All of lore.kernel.org
 help / color / mirror / Atom feed
From: Alistair Popple <apopple@nvidia.com>
To: Jason Gunthorpe <jgg@nvidia.com>
Cc: Andrew Morton <akpm@linux-foundation.org>,
	will@kernel.org, catalin.marinas@arm.com, linux-mm@kvack.org,
	linux-kernel@vger.kernel.org, robin.murphy@arm.com,
	nicolinc@nvidia.com, linux-arm-kernel@lists.infradead.org,
	kvm@vger.kernel.org, John Hubbard <jhubbard@nvidia.com>,
	zhi.wang.linux@gmail.com, Sean Christopherson <seanjc@google.com>
Subject: Re: [PATCH 2/2] arm64: Notify on pte permission upgrades
Date: Tue, 30 May 2023 18:05:41 +1000	[thread overview]
Message-ID: <87pm6ii6qi.fsf@nvidia.com> (raw)
In-Reply-To: <ZHKaBQt8623s9+VK@nvidia.com>


Jason Gunthorpe <jgg@nvidia.com> writes:

> On Wed, May 24, 2023 at 11:47:29AM +1000, Alistair Popple wrote:
>> ARM64 requires TLB invalidates when upgrading pte permission from
>> read-only to read-write. However mmu_notifiers assume upgrades do not
>> need notifications and none are sent. This causes problems when a
>> secondary TLB such as implemented by an ARM SMMU doesn't support
>> broadcast TLB maintenance (BTM) and caches a read-only PTE.
>
> I don't really like this design, but I see how you get here..

Not going to argue with that, I don't love it either but it seemed like
the most straight forward approach.

> mmu notifiers behavior should not be tied to the architecture, they
> are supposed to be generic reflections of what the MM is doing so that
> they can be hooked into by general purpose drivers.

Interesting.
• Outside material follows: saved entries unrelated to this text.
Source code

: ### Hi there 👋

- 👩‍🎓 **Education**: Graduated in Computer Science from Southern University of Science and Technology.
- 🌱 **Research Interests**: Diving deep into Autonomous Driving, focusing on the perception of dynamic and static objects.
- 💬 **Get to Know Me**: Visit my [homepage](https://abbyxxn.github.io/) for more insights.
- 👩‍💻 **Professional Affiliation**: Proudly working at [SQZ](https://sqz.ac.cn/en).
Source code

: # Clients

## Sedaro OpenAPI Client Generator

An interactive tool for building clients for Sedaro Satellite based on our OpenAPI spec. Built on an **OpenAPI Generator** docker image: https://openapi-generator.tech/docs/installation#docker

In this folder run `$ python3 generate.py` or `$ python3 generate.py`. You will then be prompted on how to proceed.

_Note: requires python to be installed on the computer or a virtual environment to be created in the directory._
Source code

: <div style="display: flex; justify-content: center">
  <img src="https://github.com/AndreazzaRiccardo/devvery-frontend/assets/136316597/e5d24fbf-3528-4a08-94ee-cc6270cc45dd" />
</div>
I've always assumed mmu notifiers were primarly about
keeping cache invalidations in sync with what the MM is doing. This is
based on the fact that you can't use mmu notifiers to establish mappings
and we instead have this rather complex dance with hmm_range_fault() to
establish a mapping.

My initial version [1] effectivly did add a generic event. Admittedly it
was somewhat incomplete, because I didn't hook up the new mmu notifier
event type to every user that could possibliy ignore it (eg. KVM). But
that was part of the problem - it was hard to figure out which mmu
notifier users can safely ignore it versus ones that can't, and that may
depend on what architecture it's running on. Hence why I hooked it up to
ptep_set_access_flags, because you get arch specific filtering as
required.

Perhaps the better option is to introduce a new mmu notifier op and let
drivers opt-in?

> If you want to hardwire invalidate_range to be only for SVA cases that
> actually share the page table itself and rely on some arch-defined
> invalidation, then we should give the op a much better name and
> discourage anyone else from abusing the new ops variable behavior.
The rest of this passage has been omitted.